DATA SECTION: Begin

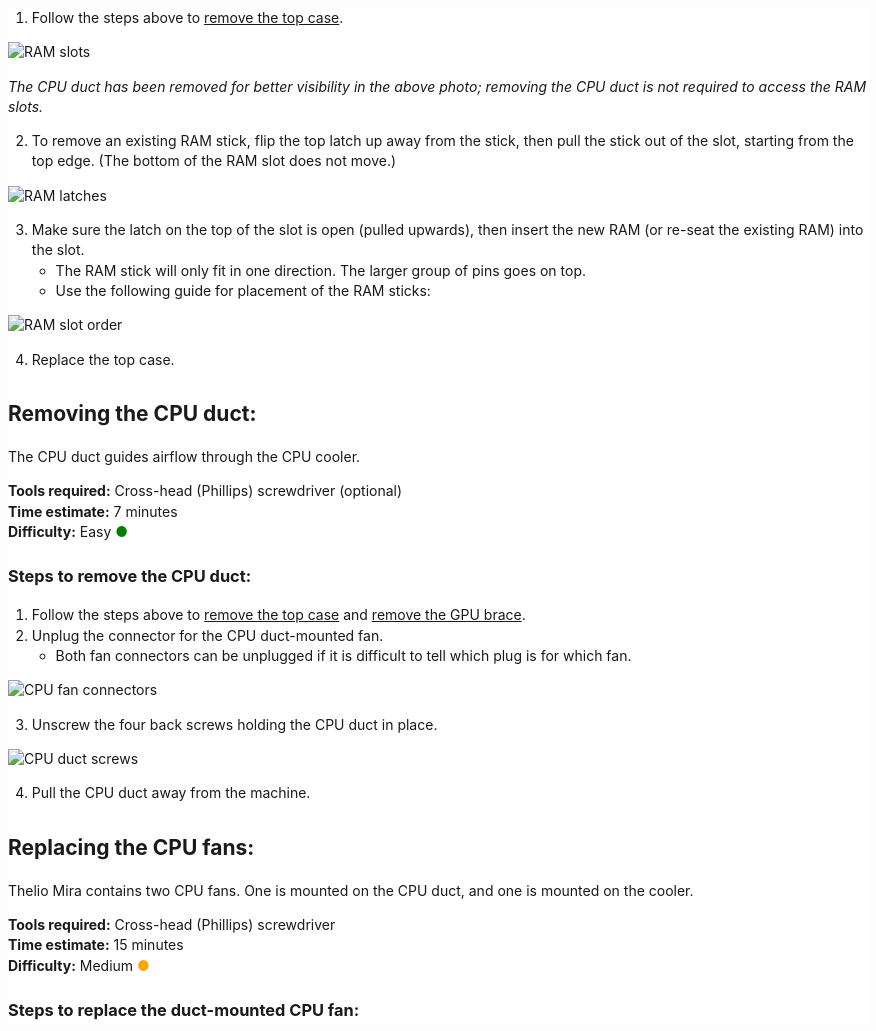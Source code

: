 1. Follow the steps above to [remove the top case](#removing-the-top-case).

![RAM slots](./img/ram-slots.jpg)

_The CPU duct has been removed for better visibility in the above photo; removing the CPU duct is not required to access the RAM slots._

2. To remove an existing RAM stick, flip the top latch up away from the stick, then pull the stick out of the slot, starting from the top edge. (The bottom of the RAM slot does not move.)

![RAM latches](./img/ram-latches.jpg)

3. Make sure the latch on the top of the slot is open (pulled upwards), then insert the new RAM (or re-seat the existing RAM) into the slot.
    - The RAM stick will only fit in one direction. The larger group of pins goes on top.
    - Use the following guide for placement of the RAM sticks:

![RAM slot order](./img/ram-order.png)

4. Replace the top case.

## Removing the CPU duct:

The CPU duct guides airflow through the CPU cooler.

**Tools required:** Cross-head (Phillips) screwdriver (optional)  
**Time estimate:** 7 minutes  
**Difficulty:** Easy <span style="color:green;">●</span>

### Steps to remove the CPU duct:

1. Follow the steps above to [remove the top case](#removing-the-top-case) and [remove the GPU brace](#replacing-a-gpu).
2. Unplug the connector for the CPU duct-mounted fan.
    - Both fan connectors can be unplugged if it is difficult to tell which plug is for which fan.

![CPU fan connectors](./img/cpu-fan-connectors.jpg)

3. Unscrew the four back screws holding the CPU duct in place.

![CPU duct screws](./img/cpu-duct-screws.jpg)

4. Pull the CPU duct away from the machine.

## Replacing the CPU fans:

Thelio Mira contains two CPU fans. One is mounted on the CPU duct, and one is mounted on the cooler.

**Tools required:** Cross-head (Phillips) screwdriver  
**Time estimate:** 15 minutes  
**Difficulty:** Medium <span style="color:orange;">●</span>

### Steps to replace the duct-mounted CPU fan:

DATA SECTION: End

Read through the entries above and copy each line that has the string "screwdriver" in it.

* _RESULT_
**Tools required:** Cross-head (Phillips) screwdriver (optional)  
**Tools required:** Cross-head (Phillips) screwdriver  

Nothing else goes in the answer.